The New Fiduciary Rule
However, a new rule called the Fiduciary Rule is coming along…hopefully. As Barbara Roper, director of investor protection for the Consumer Federation of America, explains in The Washington Post, “The [Fiduciary] Rule requires all financial professionals who give investment advice to retirement savers to act in their customers’ best interests, charge reasonable fees and refrain from making misleading statements. It also requires firms to eliminate incentives that encourage and reward advice that is not in customers’ best interests…but the rule has not been fully implemented, and IRA investors in particular won’t get the full benefits of the rule until that occurs. And, of course, it only applies to retirement accounts. So if you are getting advice from a broker-dealer or insurance agent, the rest of your accounts will still be governed by the weaker ‘suitability’ standard.”
The state of the rule is far from certain as Denise Valentine, author on a reporton the Fiduciary Rule, notes. The Trump White House is currently debating the rule to determine the Rule’s value.
What Can You Do?
Anne Tergesen in The Wall Street Journal recommends, “To ferret out conflicts, it is important to ask the advisers how they are compensated and how they manage the ethical dilemmas that arise as a result of their fee arrangement. Clients need to be aware that such advisers stand to make more money by, say, recommending that clients refrain from paying down mortgages or giving money to their children.”
Tergesen continues, “Also be aware that advisers at brokerage firms may be ‘dually registered,’ which allows them to serve as both a broker and a [Registered Investment Advisor]. To avoid situations in which a dually registered adviser may work for you as a fiduciary when preparing a financial plan but as a broker when recommending investments, ask whether he or she will serve as a fiduciary for you at all times.”
As Roger Ma in Forbes interviewed Julie Ford, CFP® and financial planner at Ford Financial Solutions, “Anytime you interact with someone calling themselves a financial advisor, make sure you understand how they are being compensated for the service they are providing. More conflicts of interest arise when commissions are involved. It becomes harder for the advisor to stay independent and put your interests ahead of their own.”

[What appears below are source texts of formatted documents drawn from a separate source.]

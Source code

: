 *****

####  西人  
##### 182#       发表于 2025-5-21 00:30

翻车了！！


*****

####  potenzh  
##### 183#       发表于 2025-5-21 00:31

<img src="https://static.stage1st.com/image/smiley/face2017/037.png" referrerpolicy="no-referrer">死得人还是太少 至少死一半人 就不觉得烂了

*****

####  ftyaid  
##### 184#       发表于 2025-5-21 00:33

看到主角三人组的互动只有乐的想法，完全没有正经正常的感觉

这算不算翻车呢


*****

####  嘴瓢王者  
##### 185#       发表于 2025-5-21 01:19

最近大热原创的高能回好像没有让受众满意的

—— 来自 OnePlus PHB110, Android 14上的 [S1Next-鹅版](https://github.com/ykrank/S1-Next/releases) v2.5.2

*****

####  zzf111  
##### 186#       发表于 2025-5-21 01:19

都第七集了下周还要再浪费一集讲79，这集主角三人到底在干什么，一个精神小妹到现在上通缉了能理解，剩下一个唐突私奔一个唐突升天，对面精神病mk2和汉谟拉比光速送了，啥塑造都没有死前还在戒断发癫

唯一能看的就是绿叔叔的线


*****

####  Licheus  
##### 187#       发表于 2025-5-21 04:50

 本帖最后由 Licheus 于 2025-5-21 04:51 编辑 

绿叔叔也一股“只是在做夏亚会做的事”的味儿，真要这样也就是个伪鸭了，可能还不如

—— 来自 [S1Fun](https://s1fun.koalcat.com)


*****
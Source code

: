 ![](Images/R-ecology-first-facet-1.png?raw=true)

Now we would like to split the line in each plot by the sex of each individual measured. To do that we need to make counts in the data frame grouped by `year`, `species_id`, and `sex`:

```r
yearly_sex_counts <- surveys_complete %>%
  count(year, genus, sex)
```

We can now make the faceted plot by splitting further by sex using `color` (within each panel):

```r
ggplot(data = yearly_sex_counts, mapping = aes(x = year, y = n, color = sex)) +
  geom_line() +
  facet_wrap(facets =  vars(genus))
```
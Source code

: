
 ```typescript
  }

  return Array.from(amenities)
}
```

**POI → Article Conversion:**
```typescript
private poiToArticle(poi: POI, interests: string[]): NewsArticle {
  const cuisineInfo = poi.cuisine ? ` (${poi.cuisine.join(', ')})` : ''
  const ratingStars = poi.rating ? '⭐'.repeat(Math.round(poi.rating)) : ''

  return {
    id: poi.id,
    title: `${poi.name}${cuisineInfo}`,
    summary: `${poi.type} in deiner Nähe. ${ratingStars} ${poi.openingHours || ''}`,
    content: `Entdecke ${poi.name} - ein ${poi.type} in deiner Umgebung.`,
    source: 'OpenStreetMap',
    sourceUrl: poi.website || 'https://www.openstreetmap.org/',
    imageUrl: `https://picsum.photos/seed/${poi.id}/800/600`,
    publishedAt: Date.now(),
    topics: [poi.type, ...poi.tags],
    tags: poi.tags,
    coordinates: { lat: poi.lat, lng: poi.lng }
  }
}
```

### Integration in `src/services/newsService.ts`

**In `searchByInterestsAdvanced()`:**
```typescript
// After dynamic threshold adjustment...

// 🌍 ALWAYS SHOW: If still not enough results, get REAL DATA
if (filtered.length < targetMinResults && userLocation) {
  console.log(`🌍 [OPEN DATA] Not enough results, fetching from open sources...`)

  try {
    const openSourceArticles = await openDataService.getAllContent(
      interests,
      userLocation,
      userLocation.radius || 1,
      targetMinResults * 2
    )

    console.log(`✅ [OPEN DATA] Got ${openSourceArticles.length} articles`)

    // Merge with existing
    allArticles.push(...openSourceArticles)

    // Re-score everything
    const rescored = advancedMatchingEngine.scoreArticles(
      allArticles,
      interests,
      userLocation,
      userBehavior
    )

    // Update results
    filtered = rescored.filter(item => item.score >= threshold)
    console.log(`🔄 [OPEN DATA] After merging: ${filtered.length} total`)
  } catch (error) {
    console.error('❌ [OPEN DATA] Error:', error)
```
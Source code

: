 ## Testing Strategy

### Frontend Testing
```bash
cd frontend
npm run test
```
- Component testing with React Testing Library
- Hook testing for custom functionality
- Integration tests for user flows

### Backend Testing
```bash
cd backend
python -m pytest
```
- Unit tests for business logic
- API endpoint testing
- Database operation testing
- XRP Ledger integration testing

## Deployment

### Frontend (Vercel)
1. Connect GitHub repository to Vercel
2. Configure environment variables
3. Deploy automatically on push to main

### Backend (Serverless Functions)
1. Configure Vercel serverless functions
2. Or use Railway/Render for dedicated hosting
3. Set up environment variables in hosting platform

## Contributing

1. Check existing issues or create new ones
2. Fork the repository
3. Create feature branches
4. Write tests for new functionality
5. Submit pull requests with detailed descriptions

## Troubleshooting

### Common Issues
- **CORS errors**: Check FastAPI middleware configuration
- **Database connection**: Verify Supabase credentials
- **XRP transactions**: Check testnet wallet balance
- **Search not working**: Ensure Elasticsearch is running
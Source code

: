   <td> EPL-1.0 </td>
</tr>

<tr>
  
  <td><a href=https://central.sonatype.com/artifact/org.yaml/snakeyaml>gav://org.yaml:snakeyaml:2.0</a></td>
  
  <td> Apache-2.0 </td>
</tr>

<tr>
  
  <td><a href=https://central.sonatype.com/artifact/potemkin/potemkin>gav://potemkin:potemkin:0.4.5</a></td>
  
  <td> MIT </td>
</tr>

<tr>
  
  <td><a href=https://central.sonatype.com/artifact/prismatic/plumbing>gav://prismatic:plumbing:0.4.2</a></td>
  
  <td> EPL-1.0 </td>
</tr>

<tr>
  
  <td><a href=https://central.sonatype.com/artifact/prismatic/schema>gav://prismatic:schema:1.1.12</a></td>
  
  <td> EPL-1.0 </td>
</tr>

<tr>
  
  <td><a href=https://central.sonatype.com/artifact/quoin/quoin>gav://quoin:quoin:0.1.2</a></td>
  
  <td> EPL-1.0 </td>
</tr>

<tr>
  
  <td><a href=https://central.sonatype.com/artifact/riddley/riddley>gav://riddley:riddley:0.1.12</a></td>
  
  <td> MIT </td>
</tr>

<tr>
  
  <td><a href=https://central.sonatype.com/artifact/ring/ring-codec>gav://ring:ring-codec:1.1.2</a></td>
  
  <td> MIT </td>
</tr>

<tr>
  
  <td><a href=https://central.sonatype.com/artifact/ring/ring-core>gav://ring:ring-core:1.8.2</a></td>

“Focus not only on how the advisor is getting paid, but also the all-in costs associated with their strategy, such as fund expense ratios, trading costs, and taxes,” recommends David Oransky, CFP® and financial planner at Laminar Wealth.
Are There Alternatives?
While having a retirement or financial advisor seems perilous, especially before the new Fiduciary Rules is enacted, there are alternatives. Ben Steverman found that “technology makes it possible to provide advice to more people more efficiently.” He is referring to “robo-advisors” such as Betterment or Wealthfront. These sites focus on automatic investing and use computers to make investment decisions on your behalf. Unfortunately, they have little in regard to advice and planning outside of investments, such as estate, medical, or retirement planning. However, if your primary concern is where to put your money, these robo-investors can be an excellent choice.